Let's start by writing the original function: \(f(x)=\frac{3x-2}{5x-3}\). Assuming that this function is its own inverse, we can write the inverse as: \(f^{-1}(x)=\frac{3x-2}{5x-3}\)

We can check if a function is its own inverse by substituting the inverse function into the original function. For \(f(f^{-1}(x))\), if we place \(f^{-1}(x)\) into \(f(x)\) we get: \(f(f^{-1}(x)) = f\left(\frac{3x-2}{5x-3}\right)\). Simplifying this should result in \(x\) if the function is its own inverse.

Substitute into the original function: \(f\left(\frac{3x-2}{5x-3}\right) = \frac{3(\frac{3x-2}{5x-3})-2}{5(\frac{3x-2}{5x-3})-3}\). Simplify the numerator and denominator separately: \(\frac{3\cdot\frac{3x-2}{5x-3}-2}{5 \cdot \frac{3x-2}{5x-3}-3} = \frac{\frac{9x-6}{5x-3}-2}{\frac{15x-10}{5x-3}-3} = \frac{\frac{9x-6-2(5x-3)}{5x-3}}{\frac{15x-10-3(5x-3)}{5x-3}}\). Then, simplify further: \(= \frac{9x-6-10x+6}{15x-10-15x+9} = \frac{9x-10x}{15x-15x}\) which simplifies to \(x\).

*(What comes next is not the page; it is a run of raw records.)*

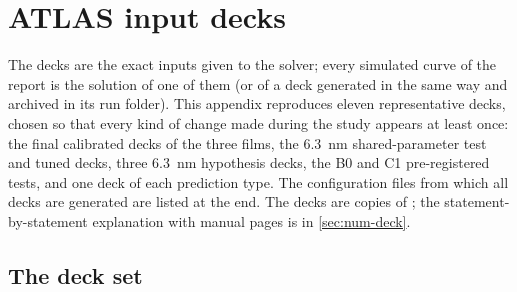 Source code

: \chapter{ATLAS input decks}\label{ch:app-decks}

The decks are the exact inputs given to the solver; every simulated curve of the report is the solution of one of them
(or of a deck generated in the same way and archived in its run folder). This appendix reproduces eleven representative
decks, chosen so that every kind of change made during the study appears at least once: the final calibrated decks of
the three films, the \SI{6.3}{nm} shared-parameter test and tuned decks, three \SI{6.3}{nm} hypothesis decks, the B0 and C1
pre-registered tests, and one deck of each prediction type. The configuration files from which all decks are generated
are listed at the end. The decks are copies of ; the statement-by-statement
explanation with manual pages is in \cref{sec:num-deck}.

\section{The deck set}\label{sec:decks-set}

We also need to verify the second condition, \(f^{-1}(f(x))=x\). By replacing \(f(x)\) into \(f^{-1}(x)\), we get \(f^{-1}(f(x)) = f^{-1}\left(\frac{3x-2}{5x-3}\right)\). If we simplify as in step 3, we should also get \(x\) as result.

Since both \(f(f^{-1}(x))=x\) and \(f^{-1}(f(x))=x\) hold, we can confirm that the function \(f(x)=\frac{3x-2}{5x-3}\) is indeed its own inverse.